#### About this task:
The stretch wanted below opens at the line containing "- **Testing Strategies**: Unit, integration, and" and closes at the line containing "- **Performance Optimization**: Bundle". Please return it exactly, with no other lines.

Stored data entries
*** Begin section ***

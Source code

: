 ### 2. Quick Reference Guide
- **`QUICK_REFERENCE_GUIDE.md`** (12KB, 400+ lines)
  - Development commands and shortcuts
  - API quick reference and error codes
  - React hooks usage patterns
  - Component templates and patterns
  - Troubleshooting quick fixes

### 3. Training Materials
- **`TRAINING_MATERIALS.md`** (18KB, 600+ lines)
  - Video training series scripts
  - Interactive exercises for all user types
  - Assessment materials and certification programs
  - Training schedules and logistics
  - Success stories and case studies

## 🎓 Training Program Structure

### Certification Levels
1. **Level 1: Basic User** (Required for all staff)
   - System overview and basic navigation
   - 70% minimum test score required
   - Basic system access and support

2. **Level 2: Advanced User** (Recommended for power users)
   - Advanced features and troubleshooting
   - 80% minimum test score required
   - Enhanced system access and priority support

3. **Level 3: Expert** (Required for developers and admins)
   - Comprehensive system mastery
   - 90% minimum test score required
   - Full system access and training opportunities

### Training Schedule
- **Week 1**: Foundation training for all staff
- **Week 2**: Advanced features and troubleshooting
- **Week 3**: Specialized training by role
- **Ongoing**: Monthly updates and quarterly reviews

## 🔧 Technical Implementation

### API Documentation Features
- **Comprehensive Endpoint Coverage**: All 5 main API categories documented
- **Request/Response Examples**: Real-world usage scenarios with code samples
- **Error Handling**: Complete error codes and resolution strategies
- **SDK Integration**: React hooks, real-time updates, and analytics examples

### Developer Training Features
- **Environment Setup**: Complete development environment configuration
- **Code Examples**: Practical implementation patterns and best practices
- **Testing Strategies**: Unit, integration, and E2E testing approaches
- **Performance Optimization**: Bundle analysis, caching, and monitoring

*** End section ***
*** Begin section ***

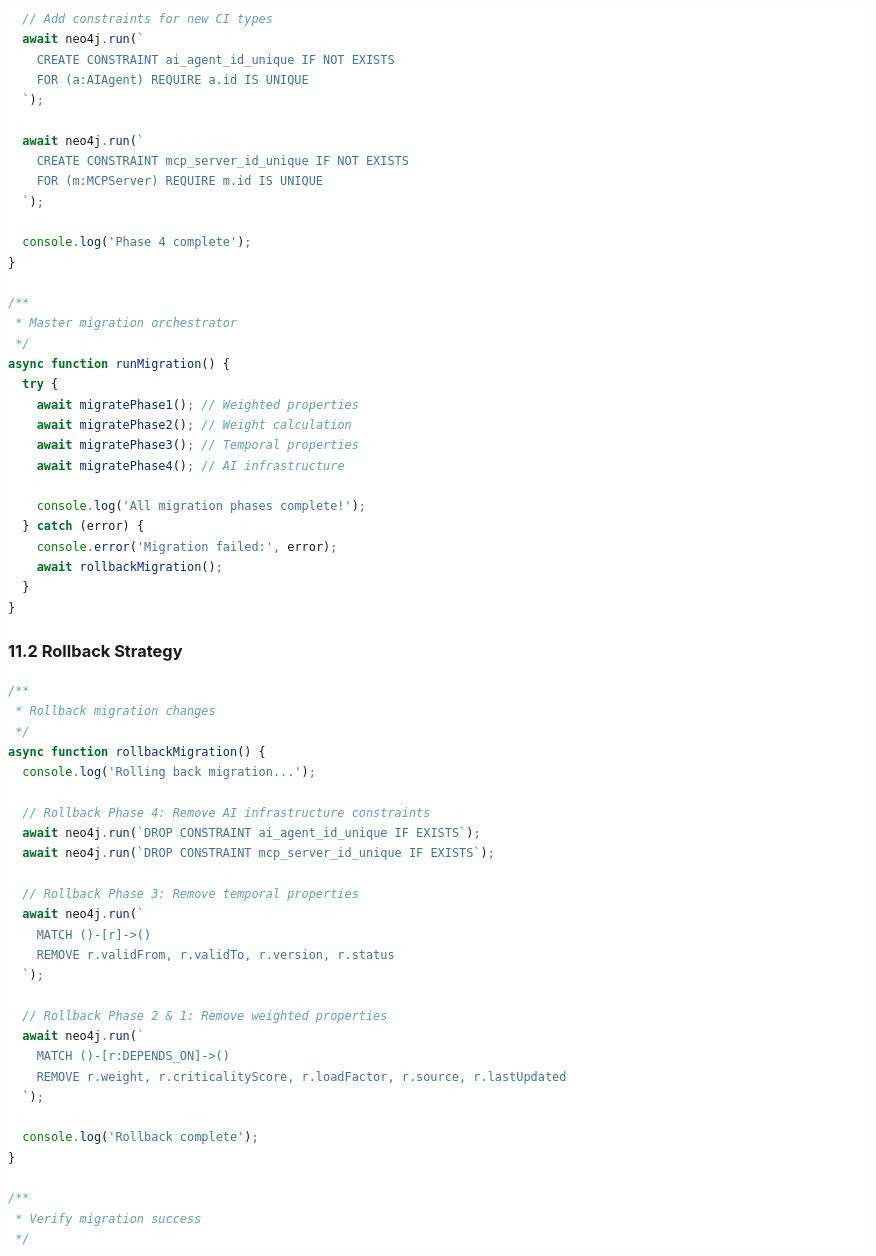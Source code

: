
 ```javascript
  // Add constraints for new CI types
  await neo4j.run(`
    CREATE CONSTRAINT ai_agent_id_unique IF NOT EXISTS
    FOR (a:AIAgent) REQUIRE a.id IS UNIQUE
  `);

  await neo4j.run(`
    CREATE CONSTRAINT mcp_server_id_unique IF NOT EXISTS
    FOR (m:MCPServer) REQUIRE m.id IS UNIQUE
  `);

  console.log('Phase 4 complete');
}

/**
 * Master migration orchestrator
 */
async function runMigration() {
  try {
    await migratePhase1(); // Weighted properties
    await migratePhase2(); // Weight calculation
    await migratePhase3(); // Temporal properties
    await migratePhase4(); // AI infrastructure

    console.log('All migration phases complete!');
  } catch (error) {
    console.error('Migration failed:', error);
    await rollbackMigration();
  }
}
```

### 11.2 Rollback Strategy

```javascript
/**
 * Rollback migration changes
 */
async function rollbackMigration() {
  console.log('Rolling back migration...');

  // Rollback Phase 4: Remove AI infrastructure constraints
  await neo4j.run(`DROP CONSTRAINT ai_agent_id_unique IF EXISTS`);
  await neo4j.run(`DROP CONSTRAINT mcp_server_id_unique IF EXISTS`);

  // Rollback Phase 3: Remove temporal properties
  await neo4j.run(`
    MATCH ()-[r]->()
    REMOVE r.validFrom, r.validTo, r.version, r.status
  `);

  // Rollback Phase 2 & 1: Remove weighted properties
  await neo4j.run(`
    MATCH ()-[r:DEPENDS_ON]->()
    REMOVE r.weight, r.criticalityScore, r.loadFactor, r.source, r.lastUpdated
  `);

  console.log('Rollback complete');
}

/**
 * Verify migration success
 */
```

*** End section ***

#### Result:
- **Testing Strategies**: Unit, integration, and E2E testing approaches
- **Performance Optimization**: Bundle analysis, caching, and monitoring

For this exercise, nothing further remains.